Last year at this time, I was of the view that, while the case for conviction might be a winning one on the merits, there was no actual likelihood of conviction, and that, therefore, there was little point in proceeding with impeachment. That being the case, it might be preferable, I believed then, to leave the decision to the American voters, who did indeed do in November what the Senate had failed to do in February. (At what cost, however, given all that transpired between February and November!)
Now, however, the issue is presidential misbehavior after the election, for which the the only remaining political sanction would seem to be impeachment, conviction, and disqualification. The 1876 impeachment and trial of Secretary of War, William Belknap, provides a precedent that leaving office does not confer immunity against impeachment and its possible consequences. But Belknap was acquitted, as Trump seems now likely also to be, which he and his supporters will presumably again interpret as exoneration.
Of course, the trial could have been begun while Trump was still in office, if the then-Leader McConnell had not delayed the proceedings. Yesterday's vote has now confirmed that there is not much likelihood of the Republican party changing its course, even after an incited mob's assault on the Capitol.

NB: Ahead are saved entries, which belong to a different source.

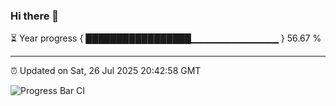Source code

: ### Hi there 👋

⏳ Year progress { █████████████████▁▁▁▁▁▁▁▁▁▁▁▁▁ } 56.67 %

---

⏰ Updated on Sat, 26 Jul 2025 20:42:58 GMT

![Progress Bar CI](https://github.com/IshwaranRudhara/GIT-ACTION/workflows/Progress%20Bar%20CI/badge.svg)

That said, what now is the point of proceeding to Trump's second trial, besides guaranteeing permanent historical opprobrium for Trump? Presumably, impeachment itself is something of a sanction. The mere prospect of leaving office having been impeached may indeed deter some presidents from such last-minute bad behavior, a worthwhile deterrent to be sure.

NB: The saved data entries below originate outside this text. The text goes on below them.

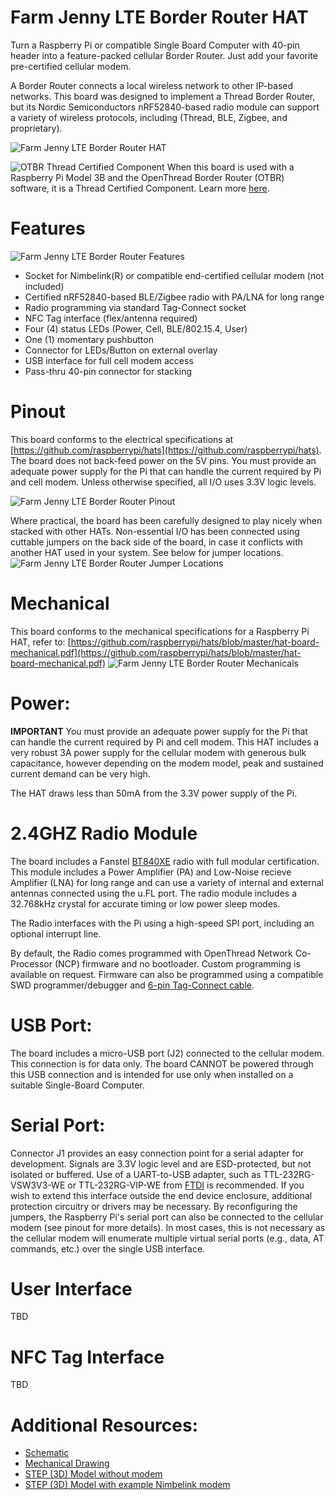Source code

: # Farm Jenny LTE Border Router HAT
Turn a Raspberry Pi or compatible Single Board Computer with 40-pin header into a feature-packed cellular Border Router. Just add your favorite pre-certified cellular modem.

A Border Router connects a local wireless network to other IP-based networks. This board was designed to implement a Thread Border Router, but its Nordic Semiconductors nRF52840-based radio module can support a variety of wireless protocols, including (Thread, BLE, Zigbee, and proprietary).

![Farm Jenny LTE Border Router HAT](https://github.com/farmjenny/FarmJenny_LTE_Border_Router_Hat/blob/master/images/PCB_ASSY_WITHOUT_MODULE.png)

![OTBR Thread Certified Component](https://openthread.io/images/ot-thread-certified.png)
When this board is used with a Raspberry Pi Model 3B and the OpenThread Border Router (OTBR) software, it is a Thread Certified Component. Learn more [here](https://openthread.io/guides/border-router).

# Features
![Farm Jenny LTE Border Router Features](https://github.com/farmjenny/FarmJenny_LTE_Border_Router_Hat/blob/master/images/features.PNG)

* Socket for Nimbelink(R) or compatible end-certified cellular modem (not included)
* Certified nRF52840-based BLE/Zigbee radio with PA/LNA for long range
* Radio programming via standard Tag-Connect socket
* NFC Tag interface (flex/antenna required)
* Four (4) status LEDs (Power, Cell, BLE/802.15.4, User)
* One (1) momentary pushbutton
* Connector for LEDs/Button on external overlay
* USB interface for full cell modem access
* Pass-thru 40-pin connector for stacking

# Pinout
This board conforms to the electrical specifications at [https://github.com/raspberrypi/hats](https://github.com/raspberrypi/hats). The board does not back-feed power on the 5V pins.  You must provide an adequate power supply for the Pi that can handle the current required by Pi and cell modem. Unless otherwise specified, all I/O uses 3.3V logic levels.

![Farm Jenny LTE Border Router Pinout](https://github.com/farmjenny/FarmJenny_LTE_Border_Router_Hat/blob/master/images/pinout.PNG)

Where practical, the board has been carefully designed to play nicely when stacked with other HATs. Non-essential I/O has been connected using cuttable jumpers on the back side of the board, in case it conflicts with another HAT used in your system.  See below for jumper locations.
![Farm Jenny LTE Border Router Jumper Locations](https://github.com/farmjenny/FarmJenny_LTE_Border_Router_Hat/blob/master/images/BOT_HR.png)

# Mechanical
This board conforms to the mechanical specifications for a Raspberry Pi HAT, refer to:   [https://github.com/raspberrypi/hats/blob/master/hat-board-mechanical.pdf](https://github.com/raspberrypi/hats/blob/master/hat-board-mechanical.pdf)
![Farm Jenny LTE Border Router Mechanicals](https://github.com/farmjenny/FarmJenny_LTE_Border_Router_Hat/blob/master/images/dimensions.JPG)

# Power:
**IMPORTANT** You must provide an adequate power supply for the Pi that can handle the current required by Pi and cell modem. This HAT includes a very robust 3A power supply for the cellular modem with generous bulk capacitance, however depending on the modem model, peak and sustained current demand can be very high.

The HAT draws less than 50mA from the 3.3V power supply of the Pi.

# 2.4GHZ Radio Module
The board includes a Fanstel [BT840XE](https://www.fanstel.com/bt840x-nrf52840-module-with-pa) radio with full modular certification.  This module includes a Power Amplifier (PA) and Low-Noise recieve Amplifier (LNA) for long range and can use a variety of internal and external antennas connected using the u.FL port.  The radio module includes a 32.768kHz crystal for accurate timing or low power sleep modes.

The Radio interfaces with the Pi using a high-speed SPI port, including an optional interrupt line.

By default, the Radio comes programmed with OpenThread Network Co-Processor (NCP) firmware and no bootloader.  Custom programming is available on request.  Firmware can also be programmed using a compatible SWD programmer/debugger and [6-pin Tag-Connect cable](https://www.tag-connect.com/product-category/products/cables/6-pin-target).

# USB Port:
The board includes a micro-USB port (J2) connected to the cellular modem. This connection is for data only. The board CANNOT be powered through this USB connection and is intended for use only when installed on a suitable Single-Board Computer.

# Serial Port:
Connector J1 provides an easy connection point for a serial adapter for development.  Signals are 3.3V logic level and are ESD-protected, but not isolated or buffered.  Use of a UART-to-USB adapter, such as TTL-232RG-VSW3V3-WE or TTL-232RG-VIP-WE from [FTDI](https://www.ftdichip.com/Products/Cables/USBTTLSerial.htm) is recommended.  If you wish to extend this interface outside the end device enclosure, additional protection circuitry or drivers may be necessary.  By reconfiguring the jumpers, the Raspberry Pi's serial port can also be connected to the cellular modem (see pinout for more details).  In most cases, this is not necessary as the cellular modem will enumerate multiple virtual serial ports (e.g., data, AT commands, etc.) over the single USB interface.

# User Interface
TBD

# NFC Tag Interface
TBD

# Additional Resources:
* [Schematic](https://github.com/farmjenny/FarmJenny_LTE_Border_Router_Hat/blob/master/schematic/3000121-Rv0_SCHM%2CPCBA%2CADAPTER%2CGATEWAY%2CCELL-MESH.pdf)
* [Mechanical Drawing](https://github.com/farmjenny/FarmJenny_LTE_Border_Router_Hat/blob/master/mechanical/FARMJENNY-CELL_GATEWAY_PI_HAT-Mechanicals-Rv0.pdf)
* [STEP (3D) Model without modem](https://github.com/farmjenny/FarmJenny_LTE_Border_Router_Hat/blob/master/3d_models/PCBA%2C%20ADAPTER%2C%20GATEWAY%2C%20CELL-MESH.step)
* [STEP (3D) Model with example Nimbelink modem](https://github.com/farmjenny/FarmJenny_LTE_Border_Router_Hat/blob/master/3d_models/PCBA%2C%20ADAPTER%2C%20GATEWAY%2C%20CELL-MESH%20W%20MODULE.step)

In the long-term, however, the real deterrent would be to elect better presidents, who accept the norms of law and constitutional democratic governance - and, while we're at it, Senators who do too!
Meanwhile, absent an unusual bipartisan consensus, the likes of which should not be expected in our currently polarized politics, it would seem that the impeachment provisions in the Constitution (as far as presidents are concerned) have become moot again, as they were for over 100 years after the unsuccessful precedent of 1868.